CONTAINS: Barley is the most alkaline of the cereals and is rich in magnesium. Pearl barley is 80% starch and 8-19% proteins and cellulose with other constituents making up the rest (enzymes, thiamine, riboflavin, pyridoxine, niacin, chlorine, phosphorus, iron). Contains the alkaloid hordenine which is diuretic and mildly relaxing (chest).
The stem juice contains chlorophyllins and anti-oxident activity.
Sprouts contain anylase, invertase, dextrin, phospholipid, maltose, glucose and vitamin B.

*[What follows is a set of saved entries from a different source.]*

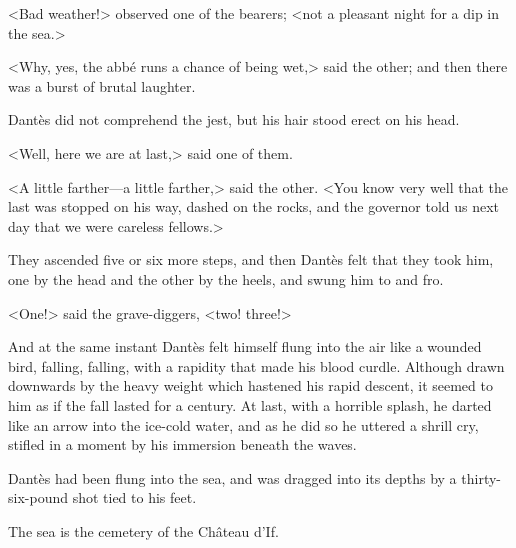 <Bad weather!> observed one of the bearers; <not a pleasant night for a dip in the sea.> 

 <Why, yes, the abbé runs a chance of being wet,> said the other; and then there was a burst of brutal laughter. 

 Dantès did not comprehend the jest, but his hair stood erect on his head. 

 <Well, here we are at last,> said one of them. 

 <A little farther—a little farther,> said the other. <You know very well that the last was stopped on his way, dashed on the rocks, and the governor told us next day that we were careless fellows.> 

 They ascended five or six more steps, and then Dantès felt that they took him, one by the head and the other by the heels, and swung him to and fro. 

 <One!> said the grave-diggers, <two! three!> 

 And at the same instant Dantès felt himself flung into the air like a wounded bird, falling, falling, with a rapidity that made his blood curdle. Although drawn downwards by the heavy weight which hastened his rapid descent, it seemed to him as if the fall lasted for a century. At last, with a horrible splash, he darted like an arrow into the ice-cold water, and as he did so he uttered a shrill cry, stifled in a moment by his immersion beneath the waves. 

 Dantès had been flung into the sea, and was dragged into its depths by a thirty-six-pound shot tied to his feet. 

 The sea is the cemetery of the Château d'If.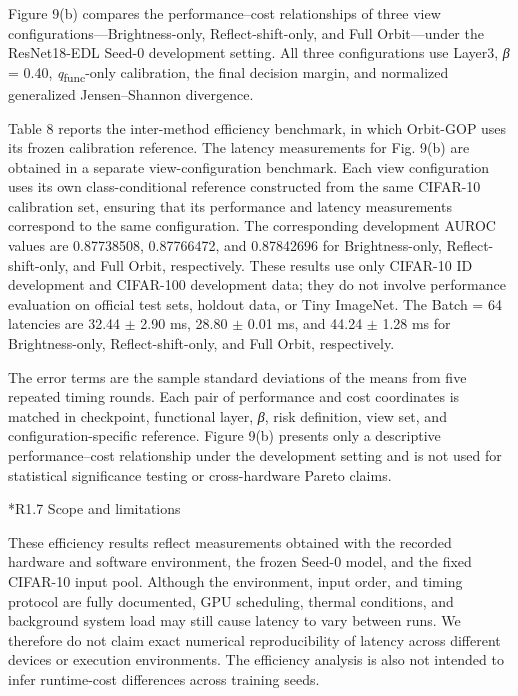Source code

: \documentclass[11pt,a4paper]{article}
\makeatletter
\renewcommand\subsection{\@startsection{subsection}{2}{\z@}{-1.8ex plus -.5ex minus -.2ex}{.7ex plus .2ex}{\normalfont\normalsize\bfseries\raggedright}}
\makeatother
\begin{document}
Figure 9(b) compares the performance--cost relationships of three view configurations---Brightness-only, Reflect-shift-only, and Full Orbit---under the ResNet18-EDL Seed-0 development setting. All three configurations use Layer3, \emph{β} = 0.40, \emph{q}\textsubscript{func}-only calibration, the final decision margin, and normalized generalized Jensen--Shannon divergence.

Table 8 reports the inter-method efficiency benchmark, in which Orbit-GOP uses its frozen calibration reference. The latency measurements for Fig. 9(b) are obtained in a separate view-configuration benchmark. Each view configuration uses its own class-conditional reference constructed from the same CIFAR-10 calibration set, ensuring that its performance and latency measurements correspond to the same configuration. The corresponding development AUROC values are 0.87738508, 0.87766472, and 0.87842696 for Brightness-only, Reflect-shift-only, and Full Orbit, respectively. These results use only CIFAR-10 ID development and CIFAR-100 development data; they do not involve performance evaluation on official test sets, holdout data, or Tiny ImageNet. The Batch = 64 latencies are 32.44 $\pm$ 2.90 ms, 28.80 $\pm$ 0.01 ms, and 44.24 $\pm$ 1.28 ms for Brightness-only, Reflect-shift-only, and Full Orbit, respectively.

The error terms are the sample standard deviations of the means from five repeated timing rounds. Each pair of performance and cost coordinates is matched in checkpoint, functional layer, \emph{β}, risk definition, view set, and configuration-specific reference. Figure 9(b) presents only a descriptive performance--cost relationship under the development setting and is not used for statistical significance testing or cross-hardware Pareto claims.

\subsection*{R1.7 Scope and limitations}\label{s1.7-scope-and-limitations}

These efficiency results reflect measurements obtained with the recorded hardware and software environment, the frozen Seed-0 model, and the fixed CIFAR-10 input pool. Although the environment, input order, and timing protocol are fully documented, GPU scheduling, thermal conditions, and background system load may still cause latency to vary between runs. We therefore do not claim exact numerical reproducibility of latency across different devices or execution environments. The efficiency analysis is also not intended to infer runtime-cost differences across training seeds.
\end{document}
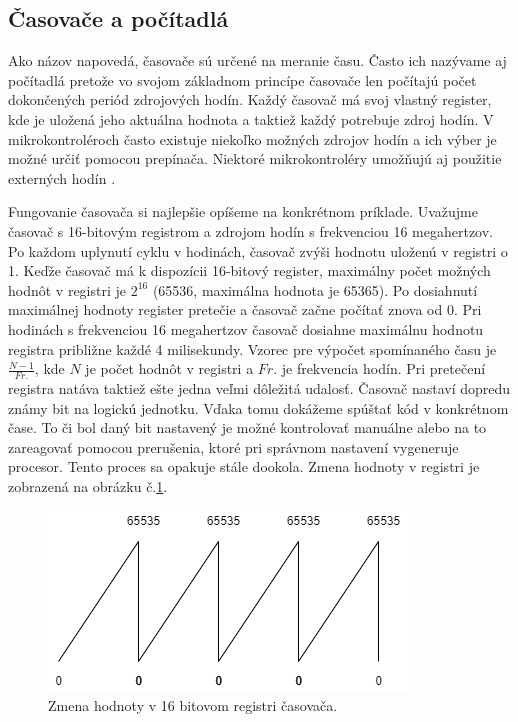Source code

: \subsection{Časovače a počítadlá}
\noindent

Ako názov napovedá, časovače sú určené na meranie času. Často ich nazývame aj počítadlá
pretože vo svojom základnom princípe časovače len počítajú počet dokončených periód zdrojových hodín.
Každý časovač má svoj vlastný register, kde je uložená jeho aktuálna hodnota a taktiež každý potrebuje zdroj hodín. V mikrokontroléroch často existuje niekoľko možných zdrojov
hodín a ich výber je možné určiť pomocou prepínača. Niektoré mikrokontroléry umožňujú aj použitie
externých hodín \cite{IntroductionMicrocontrollerTimers}. \par
Fungovanie časovača si najlepšie opíšeme na konkrétnom príklade.
Uvažujme časovač s 16-bitovým registrom a zdrojom hodín s frekvenciou 16 megahertzov. Po každom uplynutí cyklu v hodinách, časovač
zvýši hodnotu uloženú v registri o 1. Keďže časovač má k dispozícii 16-bitový register, maximálny počet možných hodnôt v registri je $2^{16}$ (65536, maximálna hodnota je 65365).
Po dosiahnutí maximálnej hodnoty register pretečie a časovač začne počítať znova od 0. Pri hodinách s frekvenciou 16 megahertzov časovač dosiahne maximálnu hodnotu registra približne každé 4 milisekundy. Vzorec pre výpočet spomínaného času je
$\frac{N-1}{Fr.}$, kde $N$ je počet hodnôt v registri a $Fr.$ je frekvencia hodín.
Pri pretečení registra natáva taktiež ešte jedna veľmi dôležitá udalosť. Časovač nastaví dopredu známy bit na logickú jednotku. Vďaka tomu dokážeme spúštať
kód v konkrétnom čase. To či bol daný bit nastavený je možné kontrolovať manuálne alebo na to zareagovať pomocou prerušenia, ktoré pri správnom nastavení vygeneruje procesor.
Tento proces sa opakuje stále dookola. Zmena hodnoty v
registri je zobrazená na obrázku č.\ref{figure:timer1}.

\begin{figure}[!h]
    \centering
    \includegraphics{img/timer.png}
    \caption{Zmena hodnoty v 16 bitovom registri časovača.}
    \label{figure:timer1}
\end{figure}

An annual grass growing to a height of 1½ to 3 feet. The stout simple stem (culm) is hollow and jointed. The narrow tapering leaves with pronounced 'ear' appendages are alternate and arise on stems in 2 ranks. They form loose sheaths around the stem. The flowers appear in bristly terminal spikes. There are 2 principle types: 2-rowed (H. distichum) and 6-rowed (H. polystichum). Each seed is enclosed in a strong hull which remains intact even during threshing.
It was domesticated in the mid-east about 10,000 years ago. The Ebers Papyrus of about 1550 BC, menions barley in various recipes for laxatives, expelling intestinal worms and for use as poultices for burns and fractures. It is also mentioned in records of Chinese medicine from the 16th century. Seeds have been found in tombs of Asia Minor dating from 3500 BC. It was the chief grain for breadmaking in Europe until it was replaced by wheat and rye. It was brought to North America by early settlers.
There are 2 types of seeds used - "pearl" barley (decorticated, meaning without the husk) and "malted" barley (sprouted seeds). A lesser known variety is called "Scotch" barley which is the grain with only a portion of the husk removed. At one time it was adulterated with french chalk and starch to whiten and increase its weight. Major producers in the United States are North Dakota, Minnesota, South Dakota, and California. Also, Saskatchewan, Alberta, Ontario and Manitoba in Canada.
Barley water was once used to dilute cow's milk for infants.
'Hordeum' is the Latin word for barley.
Astrologically said to be ruled by the planet Saturn and the sign Capricorn.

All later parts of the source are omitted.